Ethernet’s advantage is different: industrial scale, installed base, supplier diversity, familiar operational tools, and a vast market. Broadcom expressed this directly when presenting Tomahawk 6: its chips use Ethernet, a decades-old standard, and the company argues that large AI networks can be built on this technology without resorting to more “exotic” solutions. Reuters reported that Tomahawk 6 is designed for AI data centers with more than 100,000 GPUs and that Broadcom expects future scenarios with up to one million GPUs in a single physical building.

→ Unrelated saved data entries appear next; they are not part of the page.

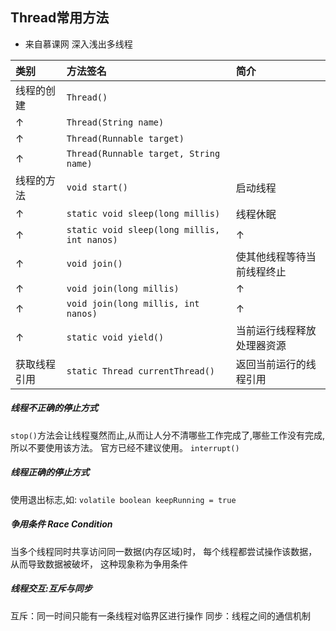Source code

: ## Thread常用方法

- 来自慕课网 深入浅出多线程

|类别|方法签名|简介|
|:---------|:---------|:---------|
|线程的创建|`Thread()`||
|↑|`Thread(String name)`||
|↑|`Thread(Runnable target)`||
|↑|`Thread(Runnable target, String name)`||
|线程的方法|`void start()`|启动线程|
|↑|`static void sleep(long millis)`|线程休眠|
|↑|`static void sleep(long millis, int nanos)`|↑|
|↑|`void join()`|使其他线程等待当前线程终止|
|↑|`void join(long millis)`|↑|
|↑|`void join(long millis, int nanos)`|↑|
|↑|`static void yield()`|当前运行线程释放处理器资源|
|获取线程引用|`static Thread currentThread()`|返回当前运行的线程引用|

##### 线程**不正确**的停止方式
`stop()`方法会让线程戛然而止,从而让人分不清哪些工作完成了,哪些工作没有完成,所以不要使用该方法。
官方已经不建议使用。
`interrupt()`
##### 线程**正确**的停止方式
使用退出标志,如: `volatile boolean keepRunning = true`

##### 争用条件 Race Condition
当多个线程同时共享访问同一数据(内存区域)时， 每个线程都尝试操作该数据，从而导致数据被破坏，
这种现象称为争用条件

##### 线程交互:互斥与同步
互斥：同一时间只能有一条线程对临界区进行操作
同步：线程之间的通信机制


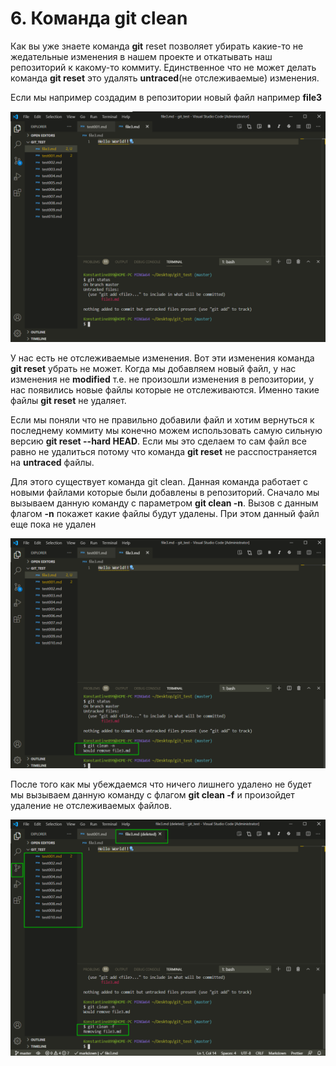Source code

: # 6. Команда git clean

Как вы уже знаете команда **git** reset позволяет убирать какие-то не жедательные изменения в нашем проекте и откатывать наш репозиторий к какому-то коммиту. Единственное что не может делать команда **git reset** это удалять **untraced**(не отслеживаемые) изменения.

Если мы например создадим в репозитории новый файл например **file3**

![](img/059.png)

У нас есть не отслеживаемые изменения. Вот эти изменения команда **git reset** убрать не может. 
Когда мы добавляем новый файл, у нас изменения не **modified** т.е. не произошли изменения в репозитории, у нас появились новые файлы которые не отслеживаются. Именно такие файлы **git reset** не удаляет.

Если мы поняли что не правильно добавили файл и хотим вернуться к последнему коммиту мы конечно можем использовать самую сильную версию **git reset --hard HEAD**. Если мы это сделаем то сам файл все равно не удалиться потому что команда **git reset** не расспостраняется на **untraced** файлы.

Для этого существует команда git clean. Данная команда работает с новыми файлами которые были добавлены в репозиторий. Сначало мы вызываем данную команду с параметром **git clean -n**. Вызов с данным флагом **-n** покажет какие файлы будут удалены. При этом данный файл еще пока не удален

![](img/060.png)

После того как мы убеждаемся что ничего лишнего удалено не будет мы вызываем данную команду с флагом **git clean -f** и произойдет удаление не отслеживаемых файлов.

![](img/061.png)

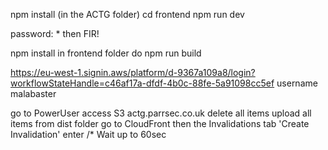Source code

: npm install (in the ACTG folder)
cd frontend
npm run dev

password: * then FIR!

npm install
in frontend folder do npm run build

https://eu-west-1.signin.aws/platform/d-9367a109a8/login?workflowStateHandle=c46af17a-dfdf-4b0c-88fe-5a91098cc5ef
username malabaster

go to PowerUser access
S3
actg.parrsec.co.uk
delete all items
upload all items from dist folder
go to CloudFront
then the Invalidations tab
'Create Invalidation'
enter /*
Wait up to 60sec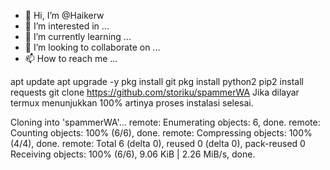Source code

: - 👋 Hi, I’m @Haikerw
- 👀 I’m interested in ...
- 🌱 I’m currently learning ...
- 💞️ I’m looking to collaborate on ...
- 📫 How to reach me ...

<!---
Haikerw/Haikerw is a ✨ special ✨ repository because its `README.md` (this file) appears on your GitHub profile.
You can click the Preview link to take a look at your changes.
--->
apt update
apt upgrade -y
pkg install git
pkg install python2
pip2 install requests
git clone https://github.com/storiku/spammerWA
Jika dilayar termux menunjukkan 100% artinya proses instalasi selesai.

Cloning into 'spammerWA'…
remote: Enumerating objects: 6, done.
remote: Counting objects: 100% (6/6), done.
remote: Compressing objects: 100% (4/4), done.
remote: Total 6 (delta 0), reused 0 (delta 0), pack-reused 0
Receiving objects: 100% (6/6), 9.06 KiB | 2.26 MiB/s, done.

The real decision will not be InfiniBand or Ethernet in the abstract. It will depend on scale, cost, vendor, software, availability, team experience, latency targets, operating model, and tolerance for lock-in. But RoCE has changed the conversation: Ethernet is no longer just the general-purpose data center network; it is a serious candidate for the critical network used in training and inference.
For infrastructure teams, the conclusion is direct. Deep knowledge of lossless Ethernet, PFC, ECN, buffers, congestion, telemetry, and RDMA fabric operations will become an increasingly valuable skill. It is not learned by reading a data sheet or copying a reference configuration. It is learned in the lab, by breaking things, measuring queues, adjusting thresholds, and understanding how real workloads behave.
AI has brought the network back to the center of infrastructure design. For years, much of the attention focused on CPUs, GPUs, storage, and virtualization. Now the performance of a cluster depends as much on how its accelerators communicate as on how much compute power they have. Ethernet has been the highway of modern computing. With RoCE, we are asking it to behave like a racetrack.
Frequently asked questions
What is RoCE?
RoCE stands for RDMA over Converged Ethernet. It enables direct remote memory access over Ethernet, reducing the involvement of the CPU and operating system in transfers between servers.
Why does RoCE need a lossless network?
Because RDMA workloads, especially distributed AI training, are highly sensitive to packet loss, congestion, and latency. The network must avoid drops in critical traffic by using mechanisms such as PFC and ECN.
What role do PFC and ECN play?
PFC pauses specific traffic classes when there is congestion in a queue. ECN marks packets before drops occur so that the sender slows down. Together, they help build Ethernet fabrics suitable for RDMA.
Will Ethernet completely replace InfiniBand?
Not necessarily. InfiniBand will remain relevant in many high-performance environments. But Ethernet with RoCE, and future technologies such as Ultra Ethernet, is gaining ground because of openness, scale, and supplier diversity.